━━ MATERIAL FOR THIS EXERCISE ━━

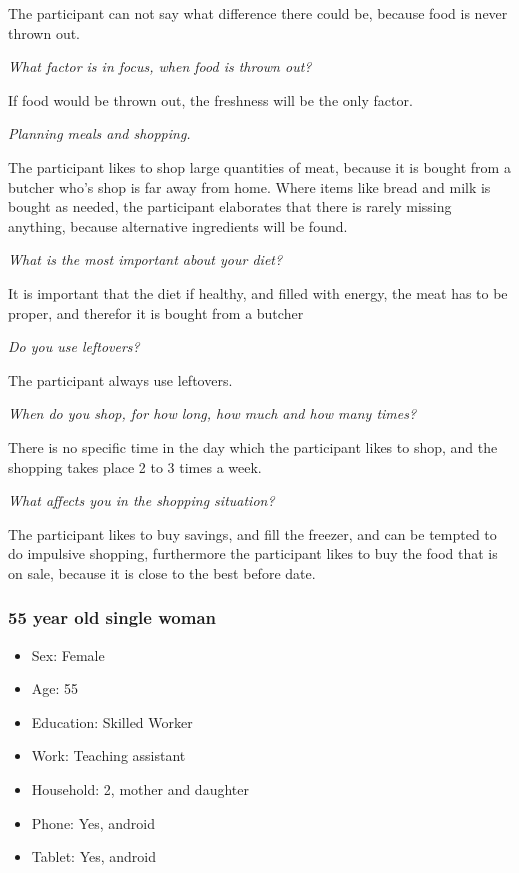 The participant can not say what difference there could be, because food is never thrown out.

\emph{What factor is in focus, when food is thrown out?}

If food would be thrown out, the freshness will be the only factor.

\emph{Planning meals and shopping.}

The participant likes to shop large quantities of meat, because it is bought from a butcher who's shop is far away from home. Where items like bread and milk is bought as needed, the participant elaborates that there is rarely missing anything, because alternative ingredients will be found.

\emph{What is the most important about your diet?}

It is important that the diet if healthy, and filled with energy, the meat has to be proper, and therefor it is bought from a butcher

\emph{Do you use leftovers?}

The participant always use leftovers.

\emph{When do you shop, for how long, how much and how many times?}

There is no specific time in the day which the participant likes to shop, and the shopping takes place 2 to 3 times a week.

\emph{What affects you in the shopping situation?}

The participant likes to buy savings, and fill the freezer, and can be tempted to do impulsive shopping, furthermore the participant likes to buy the food that is on sale, because it is close to the best before date.

\subsubsection{55 year old single woman}
\begin{itemize}
  \item Sex: Female
  \item Age: 55
  \item Education: Skilled Worker
  \item Work: Teaching assistant
  \item Household: 2, mother and daughter
  \item Phone: Yes, android
  \item Tablet: Yes, android
\end{itemize}

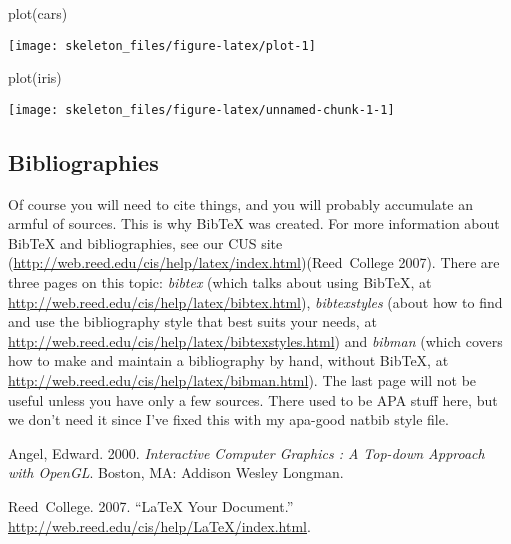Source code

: \documentclass[12pt,twoside]{reedthesis}
\begin{document}
  \begin{CodeChunk}
  \begin{CodeInput}
  plot(cars)
  \end{CodeInput}


  \begin{center}\texttt{[image: skeleton\_files/figure-latex/plot-1]} \end{center}

  \end{CodeChunk}

  \begin{CodeChunk}
  \begin{CodeInput}
  plot(iris)
  \end{CodeInput}


  \begin{center}\texttt{[image: skeleton\_files/figure-latex/unnamed-chunk-1-1]} \end{center}

  \end{CodeChunk}

  \section{Bibliographies}

  Of course you will need to cite things, and you will probably accumulate
  an armful of sources. This is why BibTeX was created. For more
  information about BibTeX and bibliographies, see our CUS site
  (\url{http://web.reed.edu/cis/help/latex/index.html})(Reed~College
  2007). There are three pages on this topic: \emph{bibtex} (which talks
  about using BibTeX, at
  \url{http://web.reed.edu/cis/help/latex/bibtex.html}),
  \emph{bibtexstyles} (about how to find and use the bibliography style
  that best suits your needs, at
  \url{http://web.reed.edu/cis/help/latex/bibtexstyles.html}) and
  \emph{bibman} (which covers how to make and maintain a bibliography by
  hand, without BibTeX, at
  \url{http://web.reed.edu/cis/help/latex/bibman.html}). The last page
  will not be useful unless you have only a few sources. There used to be
  APA stuff here, but we don't need it since I've fixed this with my
  apa-good natbib style file.



  Angel, Edward. 2000. \emph{Interactive Computer Graphics : A Top-down
  Approach with OpenGL}. Boston, MA: Addison Wesley Longman.

  Reed~College. 2007. ``LaTeX Your Document.''
  \url{http://web.reed.edu/cis/help/LaTeX/index.html}.


      \chapter*{\bibname}
    
    
\end{document}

━━━

WHAT TO PRODUCE ▸
Only one stretch of the entries above is wanted: the lines from the one containing "about using BibTeX, at" through the one containing "hand, without BibTeX, at". Please reproduce it exactly.

REPLY ▸
  about using BibTeX, at
  \url{http://web.reed.edu/cis/help/latex/bibtex.html}),
  \emph{bibtexstyles} (about how to find and use the bibliography style
  that best suits your needs, at
  \url{http://web.reed.edu/cis/help/latex/bibtexstyles.html}) and
  \emph{bibman} (which covers how to make and maintain a bibliography by
  hand, without BibTeX, at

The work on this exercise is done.